WORK INSTRUCTIONS: Copy out each line of the data that includes the string "fully".
++++ ENTRIES SUPPLIED
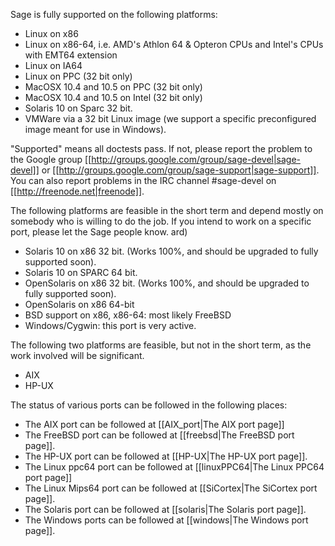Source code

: Sage is fully supported on the following platforms:

 * Linux on x86
 * Linux on x86-64, i.e. AMD's Athlon 64 & Opteron CPUs and Intel's CPUs with EMT64 extension
 * Linux on IA64
 * Linux on PPC (32 bit only)
 * MacOSX 10.4 and 10.5 on PPC (32 bit only)
 * MacOSX 10.4 and 10.5  on Intel (32 bit only)
 * Solaris 10 on Sparc 32 bit. 
 * VMWare via a 32 bit Linux image (we support a specific preconfigured image meant for use in Windows).

"Supported" means all doctests pass. If not, please report the problem to the Google group [[http://groups.google.com/group/sage-devel|sage-devel]] or [[http://groups.google.com/group/sage-support|sage-support]]. You can also report problems in the IRC channel #sage-devel on [[http://freenode.net|freenode]].
 
The following platforms are feasible in the short term and depend mostly on somebody who is willing to do the job. If you intend to work on a specific port, please let the Sage people know.
ard)

 * Solaris 10 on x86 32 bit. (Works 100%, and should be upgraded to fully supported soon).
 * Solaris 10 on SPARC 64 bit. 
 * OpenSolaris on x86 32 bit. (Works 100%, and should be upgraded to fully supported soon).
 * OpenSolaris on x86 64-bit 
 * BSD support on x86, x86-64: most likely FreeBSD
 * Windows/Cygwin: this port is very active. 

The following two platforms are feasible, but not in the short term, as the work involved will be significant. 

 * AIX
 * HP-UX

The status of various ports can be followed in the following places:
 * The AIX port can be followed at [[AIX_port|The AIX port page]]
 * The FreeBSD port can be followed at [[freebsd|The FreeBSD port page]].
 * The HP-UX port can be followed at [[HP-UX|The HP-UX port page]].
 * The Linux ppc64 port can be followed at [[linuxPPC64|The Linux PPC64 port page]]
 * The Linux Mips64 port can be followed at [[SiCortex|The SiCortex port page]].
 * The Solaris port can be followed at [[solaris|The Solaris port page]].
 * The Windows ports can be followed at [[windows|The Windows port page]].
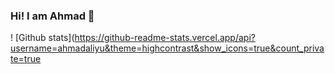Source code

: ### Hi! I am Ahmad 👋

! [Github stats](https://github-readme-stats.vercel.app/api?username=ahmadaliyu&theme=highcontrast&show_icons=true&count_private=true

<!--
**ahmadaliyu/ahmadaliyu** is a ✨ _special_ ✨ repository because its `README.md` (this file) appears on your GitHub profile.

Here are some ideas to get you started:

- 🔭 I’m currently working on ...
- 🌱 I’m currently learning ...
- 👯 I’m looking to collaborate on ...
- 🤔 I’m looking for help with ...
- 💬 Ask me about ...
- 📫 How to reach me: ...
- 😄 Pronouns: ...
- ⚡ Fun fact: ...
-->

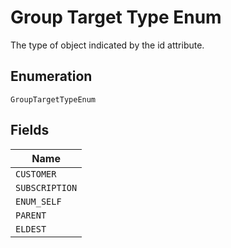 
# Group Target Type Enum

The type of object indicated by the id attribute.

## Enumeration

`GroupTargetTypeEnum`

## Fields

| Name |
|  --- |
| `CUSTOMER` |
| `SUBSCRIPTION` |
| `ENUM_SELF` |
| `PARENT` |
| `ELDEST` |

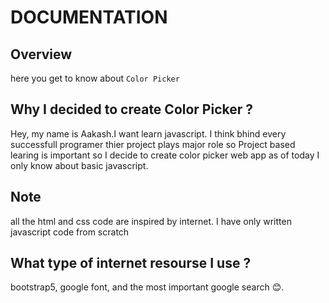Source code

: #	DOCUMENTATION

## Overview
here you get to know about `Color Picker`

## Why I decided to create Color Picker ?
Hey, my name is Aakash.I want learn javascript. I think bhind every successfull programer thier project plays major role so Project based learing is important so I decide to create color picker web app as of today I only know about basic javascript.

## Note
all the html and css code are inspired by internet. I have only written javascript code from scratch

## What type of internet resourse I use ?
bootstrap5, google font, and the most important google search :blush:.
++++++++
EXPECTED ANSWER:
: Sage is fully supported on the following platforms:
 * Solaris 10 on x86 32 bit. (Works 100%, and should be upgraded to fully supported soon).
 * OpenSolaris on x86 32 bit. (Works 100%, and should be upgraded to fully supported soon).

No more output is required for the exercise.